代表作に、詩集『月に吠える』、『青猫』、小説『猫町』などがあります。
朔太郎はこれまでの形式美を重んじる短歌や俳句から、もっと自由な構成で日常的な言葉で日常的なものを題材とした近代詩を確立しました。
昭和8年に世田谷区代田一丁目に自ら設計して自宅を新築。
彼が設計した和洋折衷の斬新なデザインの新居は、代田の丘の駒沢線61号鉄塔のすぐ下でした。
朔太郎の娘、作家萩原葉子がこの鉄塔について『蕁麻(いらくさ)の家』でふれています。

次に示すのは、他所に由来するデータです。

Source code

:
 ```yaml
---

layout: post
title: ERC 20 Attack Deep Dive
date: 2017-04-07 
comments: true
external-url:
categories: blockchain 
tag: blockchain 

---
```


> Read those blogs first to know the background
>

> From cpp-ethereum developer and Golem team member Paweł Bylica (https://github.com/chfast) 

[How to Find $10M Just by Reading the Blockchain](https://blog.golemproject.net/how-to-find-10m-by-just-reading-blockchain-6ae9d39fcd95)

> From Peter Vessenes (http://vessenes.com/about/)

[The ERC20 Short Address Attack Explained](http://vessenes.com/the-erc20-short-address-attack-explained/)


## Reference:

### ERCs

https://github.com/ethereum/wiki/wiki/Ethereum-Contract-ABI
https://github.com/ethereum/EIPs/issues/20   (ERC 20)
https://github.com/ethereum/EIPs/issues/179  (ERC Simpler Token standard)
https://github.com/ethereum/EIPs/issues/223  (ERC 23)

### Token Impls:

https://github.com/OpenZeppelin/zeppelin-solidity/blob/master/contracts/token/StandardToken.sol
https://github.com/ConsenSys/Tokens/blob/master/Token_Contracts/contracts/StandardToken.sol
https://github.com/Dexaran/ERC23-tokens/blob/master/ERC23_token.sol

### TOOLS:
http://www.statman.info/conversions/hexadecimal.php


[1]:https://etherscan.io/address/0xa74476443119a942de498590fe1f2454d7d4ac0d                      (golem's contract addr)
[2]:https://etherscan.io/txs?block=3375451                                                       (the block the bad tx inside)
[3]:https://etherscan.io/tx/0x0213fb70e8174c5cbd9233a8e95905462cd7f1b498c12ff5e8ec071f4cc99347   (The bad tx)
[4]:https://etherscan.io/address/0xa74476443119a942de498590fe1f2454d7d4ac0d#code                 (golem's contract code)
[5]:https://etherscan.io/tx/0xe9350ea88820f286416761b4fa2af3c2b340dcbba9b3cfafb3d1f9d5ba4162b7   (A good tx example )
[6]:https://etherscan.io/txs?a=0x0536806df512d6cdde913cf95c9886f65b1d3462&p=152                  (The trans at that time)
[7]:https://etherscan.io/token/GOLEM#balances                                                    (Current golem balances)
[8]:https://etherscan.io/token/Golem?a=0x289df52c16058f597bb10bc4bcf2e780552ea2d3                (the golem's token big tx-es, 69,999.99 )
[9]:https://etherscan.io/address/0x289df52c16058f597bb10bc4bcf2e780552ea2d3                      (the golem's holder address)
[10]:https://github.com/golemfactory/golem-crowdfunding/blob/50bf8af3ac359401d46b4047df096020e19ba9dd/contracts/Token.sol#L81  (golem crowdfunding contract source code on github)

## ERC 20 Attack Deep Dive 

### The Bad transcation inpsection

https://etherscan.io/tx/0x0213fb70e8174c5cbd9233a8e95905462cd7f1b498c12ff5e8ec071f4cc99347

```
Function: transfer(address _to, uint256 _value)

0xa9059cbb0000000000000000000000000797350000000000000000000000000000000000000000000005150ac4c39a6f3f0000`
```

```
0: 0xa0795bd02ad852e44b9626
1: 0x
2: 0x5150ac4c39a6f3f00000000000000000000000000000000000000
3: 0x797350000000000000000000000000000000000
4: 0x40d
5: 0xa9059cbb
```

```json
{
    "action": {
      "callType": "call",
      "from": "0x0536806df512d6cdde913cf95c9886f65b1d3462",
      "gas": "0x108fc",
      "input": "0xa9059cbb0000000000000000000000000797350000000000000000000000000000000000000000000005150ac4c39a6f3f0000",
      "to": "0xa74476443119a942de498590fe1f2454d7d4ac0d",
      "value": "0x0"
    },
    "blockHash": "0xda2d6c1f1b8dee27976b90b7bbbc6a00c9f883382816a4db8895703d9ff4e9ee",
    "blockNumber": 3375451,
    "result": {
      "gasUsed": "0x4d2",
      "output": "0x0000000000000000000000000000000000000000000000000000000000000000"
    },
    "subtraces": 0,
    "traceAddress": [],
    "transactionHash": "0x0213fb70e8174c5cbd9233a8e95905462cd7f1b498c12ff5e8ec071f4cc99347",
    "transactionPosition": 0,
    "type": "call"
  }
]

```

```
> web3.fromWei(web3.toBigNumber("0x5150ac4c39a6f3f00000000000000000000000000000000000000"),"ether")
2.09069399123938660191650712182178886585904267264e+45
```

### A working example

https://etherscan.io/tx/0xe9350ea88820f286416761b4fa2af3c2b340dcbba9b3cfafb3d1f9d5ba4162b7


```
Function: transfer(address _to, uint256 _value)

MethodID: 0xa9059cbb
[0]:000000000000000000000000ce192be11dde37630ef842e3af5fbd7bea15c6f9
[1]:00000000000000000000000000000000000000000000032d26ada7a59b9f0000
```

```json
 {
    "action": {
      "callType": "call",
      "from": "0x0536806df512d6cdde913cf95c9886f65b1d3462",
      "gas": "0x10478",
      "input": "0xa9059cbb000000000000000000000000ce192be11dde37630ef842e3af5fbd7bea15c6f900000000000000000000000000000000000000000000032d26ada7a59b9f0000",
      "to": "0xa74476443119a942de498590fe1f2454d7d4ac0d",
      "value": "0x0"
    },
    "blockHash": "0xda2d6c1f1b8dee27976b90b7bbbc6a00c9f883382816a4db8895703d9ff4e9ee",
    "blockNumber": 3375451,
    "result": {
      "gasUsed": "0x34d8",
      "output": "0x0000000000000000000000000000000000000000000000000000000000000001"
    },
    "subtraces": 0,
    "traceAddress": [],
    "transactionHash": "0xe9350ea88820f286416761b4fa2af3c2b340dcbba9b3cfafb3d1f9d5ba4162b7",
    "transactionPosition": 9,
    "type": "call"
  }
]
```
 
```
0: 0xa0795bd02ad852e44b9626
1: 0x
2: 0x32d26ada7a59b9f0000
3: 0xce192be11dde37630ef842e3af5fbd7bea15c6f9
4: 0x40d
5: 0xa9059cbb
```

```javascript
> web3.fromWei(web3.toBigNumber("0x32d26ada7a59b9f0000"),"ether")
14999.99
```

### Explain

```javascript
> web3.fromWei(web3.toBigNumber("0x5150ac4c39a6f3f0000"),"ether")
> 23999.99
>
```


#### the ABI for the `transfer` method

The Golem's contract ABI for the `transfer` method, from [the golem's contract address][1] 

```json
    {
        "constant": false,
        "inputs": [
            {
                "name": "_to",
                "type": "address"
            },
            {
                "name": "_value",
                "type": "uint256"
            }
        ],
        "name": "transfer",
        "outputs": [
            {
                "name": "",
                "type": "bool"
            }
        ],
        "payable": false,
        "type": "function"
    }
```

私は高圧線の鉄塔の中途で足を押さえられた。日暮れを待って、頂上目がけて夢遊病社みたいに登った私は与四郎に見つけられ、引きずりおろされたのである。
萩原葉子 蕁麻の家 1997年 講談社学芸文庫
朔太郎も『青猫』で、鉄塔について
「都会の空に映る電線の青白いスパークを大きな青猫のイメージに見てゐるので、当時田舎にゐて詩を書いていた私が、都会への切ない郷愁を表象している。」(「定本青猫」萩原朔太郎 日本詩人全集14 新潮社 昭和四十一年刊)
代田の町の日常の風景となっている「代田の丘の駒沢線61号鉄塔」も、朔太郎に思いを馳せるとまた一味違った風景となります。